→ **How to complete this task**
Work out the number of lines that hold "dbname" in the listing, and give that number with no other text.

○ ○ ○ ○

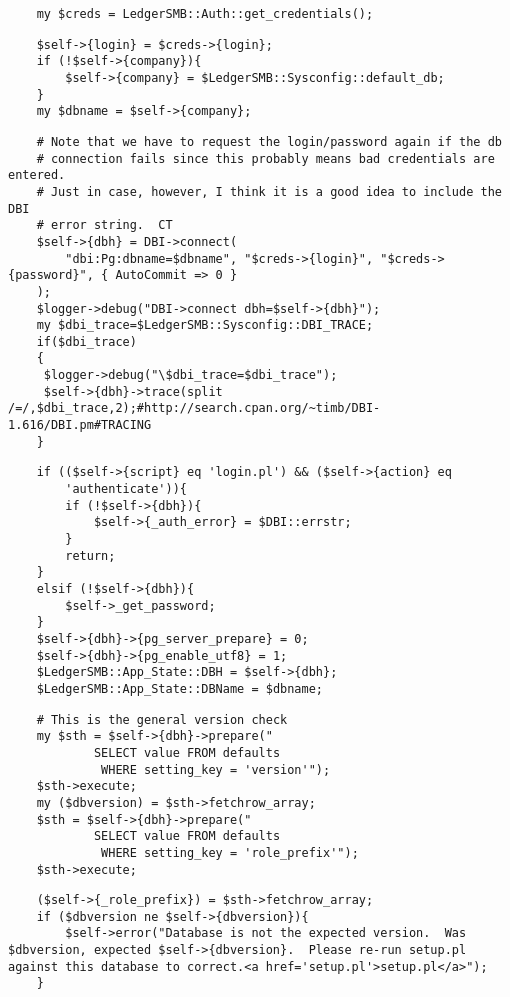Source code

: \begin{verbatim}
    my $creds = LedgerSMB::Auth::get_credentials();
\end{verbatim}
\begin{verbatim}
    $self->{login} = $creds->{login};
    if (!$self->{company}){ 
        $self->{company} = $LedgerSMB::Sysconfig::default_db;
    }
    my $dbname = $self->{company};
\end{verbatim}
\begin{verbatim}
    # Note that we have to request the login/password again if the db
    # connection fails since this probably means bad credentials are entered.
    # Just in case, however, I think it is a good idea to include the DBI
    # error string.  CT
    $self->{dbh} = DBI->connect(
        "dbi:Pg:dbname=$dbname", "$creds->{login}", "$creds->{password}", { AutoCommit => 0 }
    ); 
    $logger->debug("DBI->connect dbh=$self->{dbh}");
    my $dbi_trace=$LedgerSMB::Sysconfig::DBI_TRACE;
    if($dbi_trace)
    {
     $logger->debug("\$dbi_trace=$dbi_trace");
     $self->{dbh}->trace(split /=/,$dbi_trace,2);#http://search.cpan.org/~timb/DBI-1.616/DBI.pm#TRACING
    }
\end{verbatim}
\begin{verbatim}
    if (($self->{script} eq 'login.pl') && ($self->{action} eq 
        'authenticate')){
        if (!$self->{dbh}){
            $self->{_auth_error} = $DBI::errstr;
        }
        return;
    }
    elsif (!$self->{dbh}){
        $self->_get_password;
    }
    $self->{dbh}->{pg_server_prepare} = 0;
    $self->{dbh}->{pg_enable_utf8} = 1;
    $LedgerSMB::App_State::DBH = $self->{dbh};
    $LedgerSMB::App_State::DBName = $dbname;
\end{verbatim}
\begin{verbatim}
    # This is the general version check
    my $sth = $self->{dbh}->prepare("
            SELECT value FROM defaults 
             WHERE setting_key = 'version'");
    $sth->execute;
    my ($dbversion) = $sth->fetchrow_array;
    $sth = $self->{dbh}->prepare("
            SELECT value FROM defaults 
             WHERE setting_key = 'role_prefix'");
    $sth->execute;
\end{verbatim}
\begin{verbatim}
    ($self->{_role_prefix}) = $sth->fetchrow_array;
    if ($dbversion ne $self->{dbversion}){
        $self->error("Database is not the expected version.  Was $dbversion, expected $self->{dbversion}.  Please re-run setup.pl against this database to correct.<a href='setup.pl'>setup.pl</a>");
    }
\end{verbatim}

○ ○ ○ ○

→ **Answer below**
3